**Work item**.
Please keep to the lines below from the one with "drop a star ⭐ 👼" through the one with "- User is able", and restate them word for word, ends included.

[[ Extracted data open ]]

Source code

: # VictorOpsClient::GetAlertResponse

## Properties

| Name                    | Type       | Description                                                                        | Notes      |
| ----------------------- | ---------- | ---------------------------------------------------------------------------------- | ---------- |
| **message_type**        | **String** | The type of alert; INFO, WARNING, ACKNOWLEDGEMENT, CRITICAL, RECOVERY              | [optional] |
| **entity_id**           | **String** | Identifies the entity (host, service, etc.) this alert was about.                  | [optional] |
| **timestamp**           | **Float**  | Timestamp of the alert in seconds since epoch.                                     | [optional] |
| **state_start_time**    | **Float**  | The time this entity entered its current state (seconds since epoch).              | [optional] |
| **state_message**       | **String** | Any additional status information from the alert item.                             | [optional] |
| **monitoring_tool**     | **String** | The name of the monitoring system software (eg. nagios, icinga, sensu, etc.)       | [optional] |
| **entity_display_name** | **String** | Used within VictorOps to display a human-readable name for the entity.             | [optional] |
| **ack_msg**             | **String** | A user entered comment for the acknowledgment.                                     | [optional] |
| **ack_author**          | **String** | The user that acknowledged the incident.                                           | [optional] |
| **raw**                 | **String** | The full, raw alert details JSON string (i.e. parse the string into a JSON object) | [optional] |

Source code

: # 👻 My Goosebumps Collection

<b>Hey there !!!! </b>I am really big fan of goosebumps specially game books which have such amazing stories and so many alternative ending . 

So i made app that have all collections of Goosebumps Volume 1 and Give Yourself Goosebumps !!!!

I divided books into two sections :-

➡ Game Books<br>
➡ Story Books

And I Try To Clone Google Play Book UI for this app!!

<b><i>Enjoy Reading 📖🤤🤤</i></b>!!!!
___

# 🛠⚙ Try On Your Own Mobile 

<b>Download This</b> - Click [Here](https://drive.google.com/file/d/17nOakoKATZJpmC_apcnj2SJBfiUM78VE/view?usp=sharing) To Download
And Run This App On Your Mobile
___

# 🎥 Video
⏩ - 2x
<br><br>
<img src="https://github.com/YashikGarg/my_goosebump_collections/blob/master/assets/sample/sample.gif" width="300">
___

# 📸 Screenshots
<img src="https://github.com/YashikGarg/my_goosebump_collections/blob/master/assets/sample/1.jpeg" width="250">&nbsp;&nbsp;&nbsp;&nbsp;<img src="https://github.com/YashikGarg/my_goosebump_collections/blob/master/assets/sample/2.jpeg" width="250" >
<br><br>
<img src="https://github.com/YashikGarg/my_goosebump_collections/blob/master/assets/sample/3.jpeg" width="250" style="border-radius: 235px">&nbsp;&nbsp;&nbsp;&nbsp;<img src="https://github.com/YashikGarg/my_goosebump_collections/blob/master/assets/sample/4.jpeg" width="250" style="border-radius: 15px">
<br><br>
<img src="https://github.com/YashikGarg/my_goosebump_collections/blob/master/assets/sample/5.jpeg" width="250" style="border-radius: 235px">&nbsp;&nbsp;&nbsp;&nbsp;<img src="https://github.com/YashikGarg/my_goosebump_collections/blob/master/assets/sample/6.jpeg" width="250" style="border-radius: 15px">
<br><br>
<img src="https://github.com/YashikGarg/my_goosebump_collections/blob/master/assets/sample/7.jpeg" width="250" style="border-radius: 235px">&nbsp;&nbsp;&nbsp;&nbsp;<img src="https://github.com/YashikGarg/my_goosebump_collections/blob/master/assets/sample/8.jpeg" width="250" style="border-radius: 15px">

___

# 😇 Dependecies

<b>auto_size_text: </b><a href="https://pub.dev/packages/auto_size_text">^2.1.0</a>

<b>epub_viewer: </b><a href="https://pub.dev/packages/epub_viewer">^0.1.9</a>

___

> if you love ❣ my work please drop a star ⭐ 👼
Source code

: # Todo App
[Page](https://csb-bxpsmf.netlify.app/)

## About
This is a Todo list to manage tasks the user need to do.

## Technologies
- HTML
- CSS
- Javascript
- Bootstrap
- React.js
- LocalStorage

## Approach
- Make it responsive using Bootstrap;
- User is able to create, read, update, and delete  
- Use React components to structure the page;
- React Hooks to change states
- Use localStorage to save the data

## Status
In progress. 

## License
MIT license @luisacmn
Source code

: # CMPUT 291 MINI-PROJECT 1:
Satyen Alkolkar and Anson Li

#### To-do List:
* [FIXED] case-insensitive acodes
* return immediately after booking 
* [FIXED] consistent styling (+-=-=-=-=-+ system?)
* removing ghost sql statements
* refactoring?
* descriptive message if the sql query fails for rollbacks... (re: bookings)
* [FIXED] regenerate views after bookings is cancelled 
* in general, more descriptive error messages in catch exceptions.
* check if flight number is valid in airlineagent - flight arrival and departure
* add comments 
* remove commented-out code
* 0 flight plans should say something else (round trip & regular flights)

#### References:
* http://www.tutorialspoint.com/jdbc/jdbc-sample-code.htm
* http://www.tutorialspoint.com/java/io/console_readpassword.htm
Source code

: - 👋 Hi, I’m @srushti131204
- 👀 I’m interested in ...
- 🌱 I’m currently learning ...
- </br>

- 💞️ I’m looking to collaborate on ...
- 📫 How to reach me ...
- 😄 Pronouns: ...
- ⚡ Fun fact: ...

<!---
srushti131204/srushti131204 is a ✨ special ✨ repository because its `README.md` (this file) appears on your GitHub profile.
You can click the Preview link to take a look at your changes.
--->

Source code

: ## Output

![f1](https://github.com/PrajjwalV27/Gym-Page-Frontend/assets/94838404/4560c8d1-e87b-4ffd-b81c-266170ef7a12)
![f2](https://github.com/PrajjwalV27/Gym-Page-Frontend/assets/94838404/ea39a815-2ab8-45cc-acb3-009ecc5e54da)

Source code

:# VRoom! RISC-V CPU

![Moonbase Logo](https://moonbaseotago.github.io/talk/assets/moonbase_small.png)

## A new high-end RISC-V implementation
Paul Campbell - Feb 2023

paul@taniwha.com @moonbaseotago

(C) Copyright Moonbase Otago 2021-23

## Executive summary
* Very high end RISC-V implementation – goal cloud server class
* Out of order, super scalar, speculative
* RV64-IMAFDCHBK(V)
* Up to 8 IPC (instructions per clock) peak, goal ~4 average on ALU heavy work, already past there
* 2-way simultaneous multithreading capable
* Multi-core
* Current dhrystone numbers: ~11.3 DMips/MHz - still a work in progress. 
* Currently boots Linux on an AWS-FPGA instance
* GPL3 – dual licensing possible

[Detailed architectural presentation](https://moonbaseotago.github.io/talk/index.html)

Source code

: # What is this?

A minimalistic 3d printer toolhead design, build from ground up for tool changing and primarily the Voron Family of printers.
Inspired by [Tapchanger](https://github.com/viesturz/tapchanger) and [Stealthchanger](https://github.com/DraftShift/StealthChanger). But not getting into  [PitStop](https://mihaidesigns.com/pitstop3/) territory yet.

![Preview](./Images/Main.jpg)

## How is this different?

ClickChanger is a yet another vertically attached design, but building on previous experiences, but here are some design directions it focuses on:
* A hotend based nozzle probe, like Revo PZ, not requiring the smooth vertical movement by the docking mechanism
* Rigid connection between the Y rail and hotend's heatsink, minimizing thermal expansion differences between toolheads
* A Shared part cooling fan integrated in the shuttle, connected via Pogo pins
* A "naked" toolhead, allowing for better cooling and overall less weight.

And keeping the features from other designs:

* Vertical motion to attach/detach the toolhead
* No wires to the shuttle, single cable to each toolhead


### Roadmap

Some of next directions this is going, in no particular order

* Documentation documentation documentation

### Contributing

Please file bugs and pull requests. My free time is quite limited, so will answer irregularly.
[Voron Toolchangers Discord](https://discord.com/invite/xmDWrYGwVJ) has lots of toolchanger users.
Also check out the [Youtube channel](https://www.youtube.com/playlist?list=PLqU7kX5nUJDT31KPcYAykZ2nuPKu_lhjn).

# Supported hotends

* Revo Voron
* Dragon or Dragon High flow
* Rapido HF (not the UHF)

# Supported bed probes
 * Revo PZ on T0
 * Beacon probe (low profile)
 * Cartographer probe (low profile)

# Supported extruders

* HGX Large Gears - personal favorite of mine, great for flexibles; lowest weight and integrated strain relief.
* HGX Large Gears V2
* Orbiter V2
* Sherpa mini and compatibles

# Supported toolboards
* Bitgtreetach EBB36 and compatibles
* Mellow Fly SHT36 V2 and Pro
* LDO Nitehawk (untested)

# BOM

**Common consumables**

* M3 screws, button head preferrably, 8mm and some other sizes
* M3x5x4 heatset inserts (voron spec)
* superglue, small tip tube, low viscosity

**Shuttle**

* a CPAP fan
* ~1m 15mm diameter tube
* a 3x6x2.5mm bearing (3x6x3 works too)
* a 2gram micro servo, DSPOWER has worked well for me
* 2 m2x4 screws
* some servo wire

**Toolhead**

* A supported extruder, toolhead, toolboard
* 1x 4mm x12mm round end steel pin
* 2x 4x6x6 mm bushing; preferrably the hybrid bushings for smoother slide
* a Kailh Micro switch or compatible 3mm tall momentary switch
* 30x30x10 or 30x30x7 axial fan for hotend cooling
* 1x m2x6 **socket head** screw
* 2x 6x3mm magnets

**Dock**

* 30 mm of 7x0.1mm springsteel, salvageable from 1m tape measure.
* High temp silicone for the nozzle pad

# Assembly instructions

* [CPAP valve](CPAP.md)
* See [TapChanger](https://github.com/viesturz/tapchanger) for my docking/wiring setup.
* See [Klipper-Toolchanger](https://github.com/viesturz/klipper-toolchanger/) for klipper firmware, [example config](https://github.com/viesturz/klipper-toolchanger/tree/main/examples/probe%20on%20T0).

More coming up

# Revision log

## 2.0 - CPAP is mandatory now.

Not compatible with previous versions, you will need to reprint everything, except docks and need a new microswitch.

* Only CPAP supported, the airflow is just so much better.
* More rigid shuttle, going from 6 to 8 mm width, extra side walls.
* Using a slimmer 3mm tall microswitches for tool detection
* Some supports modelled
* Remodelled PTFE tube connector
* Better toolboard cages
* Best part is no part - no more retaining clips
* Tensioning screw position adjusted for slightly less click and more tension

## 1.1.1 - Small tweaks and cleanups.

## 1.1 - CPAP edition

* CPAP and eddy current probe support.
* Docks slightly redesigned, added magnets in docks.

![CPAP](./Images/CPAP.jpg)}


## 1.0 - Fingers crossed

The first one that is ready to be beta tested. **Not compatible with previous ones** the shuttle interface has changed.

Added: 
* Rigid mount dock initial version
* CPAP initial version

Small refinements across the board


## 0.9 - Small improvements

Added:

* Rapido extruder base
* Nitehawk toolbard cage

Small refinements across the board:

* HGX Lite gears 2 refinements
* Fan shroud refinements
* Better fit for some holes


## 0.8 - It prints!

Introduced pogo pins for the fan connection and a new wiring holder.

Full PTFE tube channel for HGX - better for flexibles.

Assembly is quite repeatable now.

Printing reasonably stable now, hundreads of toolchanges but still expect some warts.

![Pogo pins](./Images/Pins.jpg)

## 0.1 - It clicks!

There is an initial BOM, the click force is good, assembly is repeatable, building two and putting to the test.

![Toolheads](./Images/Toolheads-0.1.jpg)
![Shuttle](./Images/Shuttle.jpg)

[[ Extracted data closed ]]

**Exercise answer**.
> if you love ❣ my work please drop a star ⭐ 👼
Source code

: # Todo App
[Page](https://csb-bxpsmf.netlify.app/)

## About
This is a Todo list to manage tasks the user need to do.

## Technologies
- HTML
- CSS
- Javascript
- Bootstrap
- React.js
- LocalStorage

## Approach
- Make it responsive using Bootstrap;
- User is able to create, read, update, and delete  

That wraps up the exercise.